Collected data
—————

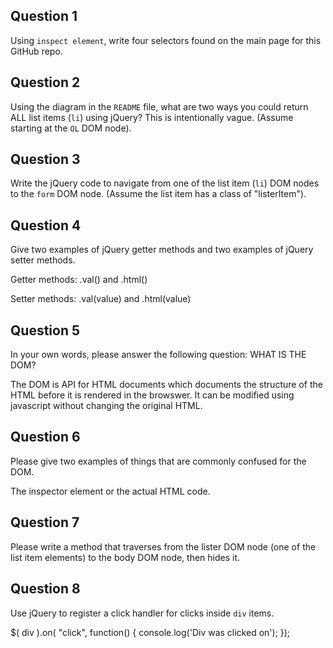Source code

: ## Question 1

Using `inspect element`, write four selectors found on the main page for this
GitHub repo.

<!-- your answer starts here -->

<!-- your answer ends here -->

## Question 2

Using the diagram in the `README` file, what are two ways you could return ALL
list items (`li`) using jQuery? This is intentionally vague. (Assume starting
at the `OL` DOM node).

<!-- your answer starts here -->

<!-- your answer ends here -->

## Question 3

Write the jQuery code to navigate from one of the list item (`li`) DOM nodes to
the `form` DOM node. (Assume the list item has a class of "listerItem").

<!-- your answer starts here -->

<!-- your answer ends here -->

## Question 4

Give two examples of jQuery getter methods and two examples of jQuery setter
methods.

<!-- your answer starts here -->
Getter methods: .val() and .html()

Setter methods: .val(value) and .html(value)

<!-- your answer ends here -->

## Question 5

In your own words, please answer the following question: WHAT IS THE DOM?

<!-- your answer starts here -->
The DOM is API for HTML documents which documents the structure of the HTML before it is rendered in the browswer. It can be modified using javascript without changing the original HTML.

<!-- your answer ends here -->

## Question 6

Please give two examples of things that are commonly confused for the DOM.

<!-- your answer starts here -->
The inspector element or the actual HTML code.

<!-- your answer ends here -->

## Question 7

Please write a method that traverses from the lister DOM node (one of the list
item elements) to the body DOM node, then hides it.

<!-- your answer starts here -->

<!-- your answer ends here -->

## Question 8

Use jQuery to register a click handler for clicks inside `div` items.

<!-- your answer starts here -->
$( div ).on( "click", function() {
  console.log('Div was clicked on');
});

<!-- your answer ends here -->
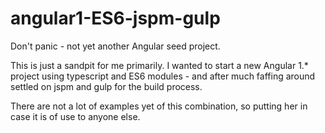 # angular1-ES6-jspm-gulp

Don't panic - not yet another Angular seed project.

This is just a sandpit for me primarily. I wanted to start a new Angular 1.* project using typescript and ES6 modules - and after much faffing around settled on jspm and gulp for the build process. 

There are not a lot of examples yet of this combination, so putting her in case it is of use to anyone else.
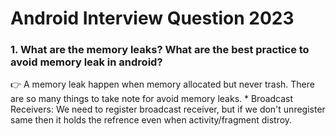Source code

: # Android Interview Question 2023
### 1. What are the memory leaks? What are the best practice to avoid memory leak in android? ###
👉  A memory leak happen when memory allocated but never trash.
There are so many things to take note for avoid memory leaks.
    * Broadcast Receivers: We need to register broadcast receiver, but if we don't unregister same then it holds the refrence even when activity/fragment         distroy. 
    

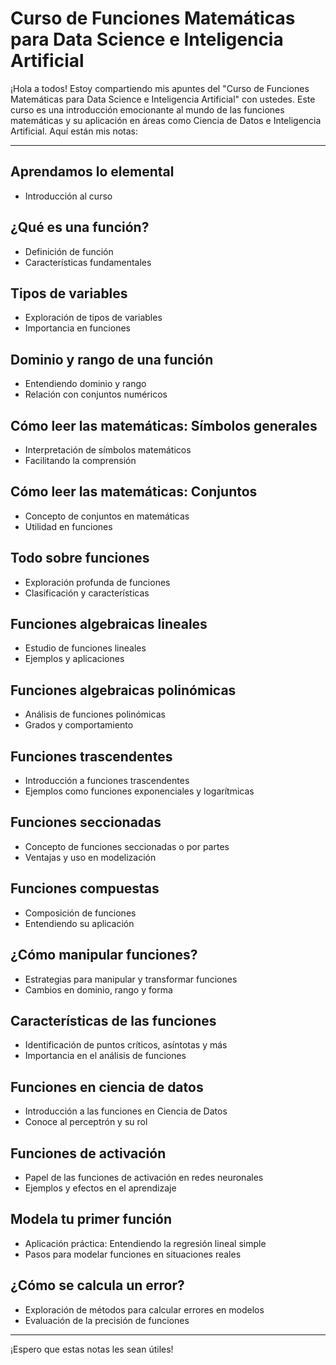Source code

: # Curso de Funciones Matemáticas para Data Science e Inteligencia Artificial

¡Hola a todos! Estoy compartiendo mis apuntes del "Curso de Funciones Matemáticas para Data Science e Inteligencia Artificial" con ustedes. Este curso es una introducción emocionante al mundo de las funciones matemáticas y su aplicación en áreas como Ciencia de Datos e Inteligencia Artificial. Aquí están mis notas:

---

## Aprendamos lo elemental
- Introducción al curso

## ¿Qué es una función?
- Definición de función
- Características fundamentales

## Tipos de variables
- Exploración de tipos de variables
- Importancia en funciones

## Dominio y rango de una función
- Entendiendo dominio y rango
- Relación con conjuntos numéricos

## Cómo leer las matemáticas: Símbolos generales
- Interpretación de símbolos matemáticos
- Facilitando la comprensión

## Cómo leer las matemáticas: Conjuntos
- Concepto de conjuntos en matemáticas
- Utilidad en funciones

## Todo sobre funciones
- Exploración profunda de funciones
- Clasificación y características

## Funciones algebraicas lineales
- Estudio de funciones lineales
- Ejemplos y aplicaciones

## Funciones algebraicas polinómicas
- Análisis de funciones polinómicas
- Grados y comportamiento

## Funciones trascendentes
- Introducción a funciones trascendentes
- Ejemplos como funciones exponenciales y logarítmicas

## Funciones seccionadas
- Concepto de funciones seccionadas o por partes
- Ventajas y uso en modelización

## Funciones compuestas
- Composición de funciones
- Entendiendo su aplicación

## ¿Cómo manipular funciones?
- Estrategias para manipular y transformar funciones
- Cambios en dominio, rango y forma

## Características de las funciones
- Identificación de puntos críticos, asíntotas y más
- Importancia en el análisis de funciones

## Funciones en ciencia de datos
- Introducción a las funciones en Ciencia de Datos
- Conoce al perceptrón y su rol

## Funciones de activación
- Papel de las funciones de activación en redes neuronales
- Ejemplos y efectos en el aprendizaje

## Modela tu primer función
- Aplicación práctica: Entendiendo la regresión lineal simple
- Pasos para modelar funciones en situaciones reales

## ¿Cómo se calcula un error?
- Exploración de métodos para calcular errores en modelos
- Evaluación de la precisión de funciones

---

¡Espero que estas notas les sean útiles!
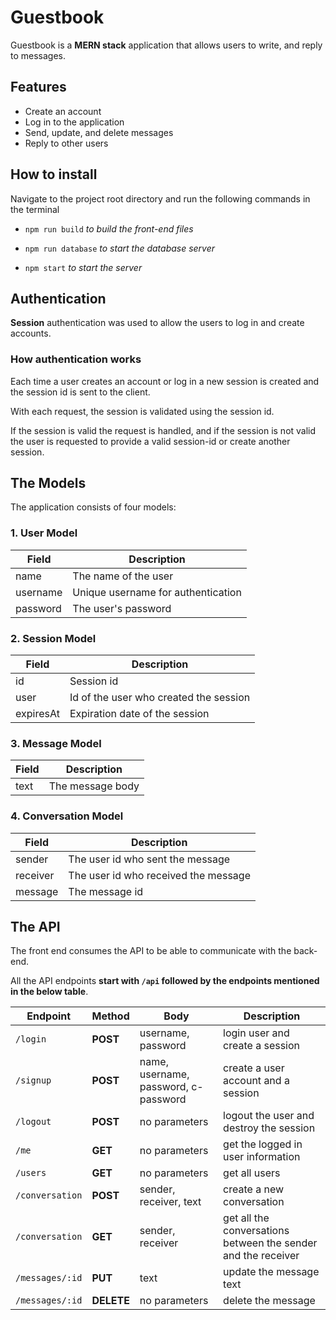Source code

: # Guestbook

Guestbook is a **MERN stack** application that allows users to write, and reply to messages.

## Features

- Create an account
- Log in to the application
- Send, update, and delete messages
- Reply to other users

## How to install

Navigate to the project root directory and run the following commands in the terminal

- `npm run build` *to build the front-end files*

- `npm run database` *to start the database server*

- `npm start` *to start the server*

## Authentication

**Session** authentication was used to allow the users to log in and create accounts.

### How authentication works

Each time a user creates an account or log in a new session is created and the session id is sent to the client.

With each request, the session is validated using the session id.

If the session is valid the request is handled, and if the session is not valid the user is requested to provide a valid session-id or create another session.

## The Models

The application consists of four models:

### 1. User Model

| Field    | Description                        |
| -------- | ---------------------------------- |
| name     | The name of the user               |
| username | Unique username for authentication |
| password | The user's password                |

### 2. Session Model

| Field     | Description                            |
| --------- | -------------------------------------- |
| id        | Session id                             |
| user      | Id of the user who created the session |
| expiresAt | Expiration date of the session         |

### 3. Message Model

| Field | Description      |
| ----- | ---------------- |
| text  | The message body |

### 4. Conversation Model

| Field    | Description     |
| -------- | --------------- |
| sender   | The user id who sent the message   |
| receiver | The user id who received the message |
| message  | The message id  |

## The API

The front end consumes the API to be able to communicate with the back-end.

All the API endpoints **start with `/api` followed by the endpoints mentioned in the below table**.

| Endpoint      | Method | Body                                 | Description                                                   |
| ------------- | ------ | ------------------------------------ | ------------------------------------------------------------- |
| `/login`        | **POST**   | username, password                   | login user and create a session                               |
| `/signup`       | **POST**   | name, username, password, c-password | create a user account and a session                           |
| `/logout`       | **POST**   | no parameters                        | logout the user and destroy the session                       |
| `/me`           | **GET**    | no parameters                        | get the logged in user information                            |
| `/users`        | **GET**    | no parameters                        | get all users                                                 |
| `/conversation` | **POST**   | sender, receiver, text               | create a new conversation                                     |
| `/conversation` | **GET**    | sender, receiver                     | get all the conversations between the sender and the receiver |
| `/messages/:id` | **PUT**    | text                                 | update the message text                                       |
| `/messages/:id` | **DELETE** | no parameters                        | delete the message                                            |
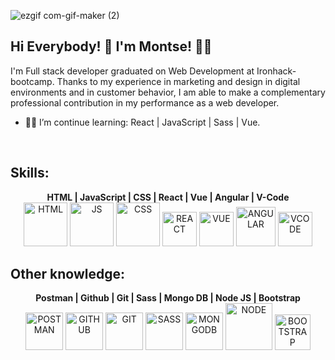 ![ezgif com-gif-maker (2)](https://user-images.githubusercontent.com/72262776/116782609-77613480-aa8a-11eb-9030-ff6be150a7e9.gif)



## Hi Everybody! 👋  I'm Montse! :woman_technologist:
I'm Full stack developer graduated on Web Development at Ironhack-bootcamp. Thanks to my experience in marketing and design in digital environments and in customer behavior, I am able to make a complementary professional contribution in my performance as a web developer.


- :woman_student: I’m continue learning: React | JavaScript | Sass | Vue.

<br>

## Skills:

<div display="flex" align="center" >
  <b text-align="center"> HTML | JavaScript | CSS | React | Vue | Angular | V-Code </b> 
  <br>
  
  <a>
  <img alt="HTML" width="70px" src="https://upload.wikimedia.org/wikipedia/commons/c/c5/Html5_dise%C3%B1o_web.png" />
  </a>
  
  <a>
  <img alt="JS" width="70px" src="https://banner2.cleanpng.com/20180720/pjj/kisspng-javascript-logo-html-clip-art-javascript-logo-5b5188b16dbcd8.5939232615320700654495.jpg" />
  </a>
    
  <a>
  <img alt="CSS" width="70px" src="https://gremmedia.hu/storage/app/uploads/public/5eb/e9a/f22/5ebe9af2215a9357125656.png" />
  </a>

  <a>
  <img alt="REACT" width="55px" src="https://miro.medium.com/max/1726/1*BFV8Gwt5BILa-xv04IK2ng.png" />
  </a>

   <a>
  <img alt="VUE" width="55px" src="https://upload.wikimedia.org/wikipedia/commons/thumb/9/95/Vue.js_Logo_2.svg/555px-Vue.js_Logo_2.svg.png" />
  </a> 
  
  <a>
  <img alt="ANGULAR" width="63px" src="https://upload.wikimedia.org/wikipedia/commons/thumb/c/cf/Angular_full_color_logo.svg/640px-Angular_full_color_logo.svg.png" />
  </a> 
 
  <a>
  <img alt="VCODE" width="55px" src="https://upload.wikimedia.org/wikipedia/commons/thumb/9/9a/Visual_Studio_Code_1.35_icon.svg/1024px-Visual_Studio_Code_1.35_icon.svg.png" />
  </a>
</div>


## Other knowledge:

<div display="flex" align="center" >
  <b text-align="center"> Postman | Github | Git | Sass | Mongo DB | Node JS | Bootstrap </b> 
  <br>
  
  <a>
    <img alt="POSTMAN" width="60px" src="https://iconape.com/wp-content/png_logo_vector/postman.png" />
  </a>
  
  <a>
    <img alt="GITHUB" width="60px" src="https://cdn.icon-icons.com/icons2/901/PNG/512/github_icon-icons.com_69253.png" />
  </a>
  
  <a>
  <img alt="GIT" width="60px" src="https://upload.wikimedia.org/wikipedia/commons/thumb/3/3f/Git_icon.svg/1024px-Git_icon.svg.png" />
  </a>

  <a>
  <img alt="SASS" width="60px" src="https://sass-lang.com/assets/img/styleguide/seal-color-aef0354c.png" />
  </a>
  
  <a>
  <img alt="MONGODB" width="60px" src="https://www.instana.com/media/01_INSTANA_IconSet_MongoDB.svg" />
  </a>
  
  <a>
  <img alt="NODE" width="75px" src="https://cdn0.iconfinder.com/data/icons/designer-skills/128/node-js-512.png" />
  </a>
  
   <a>
  <img alt="BOOTSTRAP" width="57px" src="https://developers.institute/wp-content/uploads/2020/05/Bootstrap.png" />
  </a> 
</div>

<!--
**Monch87/Monch87** is a ✨ _special_ ✨ repository because its `README.md` (this file) appears on your GitHub profile.

Here are some ideas to get you started:

## Find me around the web :earth_americas::

- 👯 I’m looking to collaborate on ...
- 🤔 I’m looking for help with ...
- 💬 Ask me about ...
- 📫 How to reach me: ...
- 😄 Pronouns: ...
- ⚡ Fun fact: ...
-->
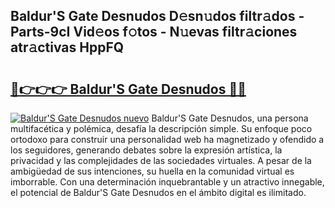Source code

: ## Baldur'S Gate Desnudos D𝚎sn𝚞dos filtr𝚊dos - Parts-9cI Vid𝚎os f𝚘tos - N𝚞evas filtr𝚊ciones atr𝚊ctivas HppFQ

# <h2><a href="http://mbbahs.tromn.icu/?c=Baldur%27S+Gate+Desnudos">🔗👉👉👉 Baldur'S Gate Desnudos 🔗🔗</a></h2>

[![Baldur'S Gate Desnudos nuevo](https://i.imgur.com/pEAQMta.gif)](http://mbbahs.tromn.icu/?c=Baldur%27S+Gate+Desnudos)
Baldur'S Gate Desnudos, una persona multifacética y polémica, desafía la descripción simple. Su enfoque poco ortodoxo para construir una personalidad web ha magnetizado y ofendido a los seguidores, generando debates sobre la expresión artística, la privacidad y las complejidades de las sociedades virtuales. A pesar de la ambigüedad de sus intenciones, su huella en la comunidad virtual es imborrable. Con una determinación inquebrantable y un atractivo innegable, el potencial de Baldur'S Gate Desnudos en el ámbito digital es ilimitado.
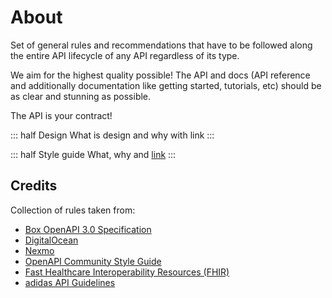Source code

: # About

Set of general rules and recommendations that have to be followed along the entire API lifecycle of any API regardless of its type.

We aim for the highest quality possible! The API and docs (API reference and additionally documentation like getting started, tutorials, etc) should be as clear and stunning as possible.

The API is your contract!

::: half Design
What is design and why with link
:::

::: half Style guide
What, why and [link](https://heise.de)
:::

## Credits

Collection of rules taken from:

- [Box OpenAPI 3.0 Specification](https://github.com/box/box-openapi)
- [DigitalOcean](https://github.com/digitalocean/openapi)
- [Nexmo](https://github.com/Nexmo/api-specification)
- [OpenAPI Community Style Guide](https://github.com/openapi-contrib/style-guides)
- [Fast Healthcare Interoperability Resources (FHIR)](http://hl7.org/fhir/http.html#general)
- [adidas API Guidelines](https://adidas.gitbook.io/api-guidelines/)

—————

◆ Task goal ◆
Where in the records does the string "Cómo" appear? Copy every line that has it.

◆ Response box ◆
## Cómo leer las matemáticas: Símbolos generales
## Cómo leer las matemáticas: Conjuntos
## ¿Cómo manipular funciones?
## ¿Cómo se calcula un error?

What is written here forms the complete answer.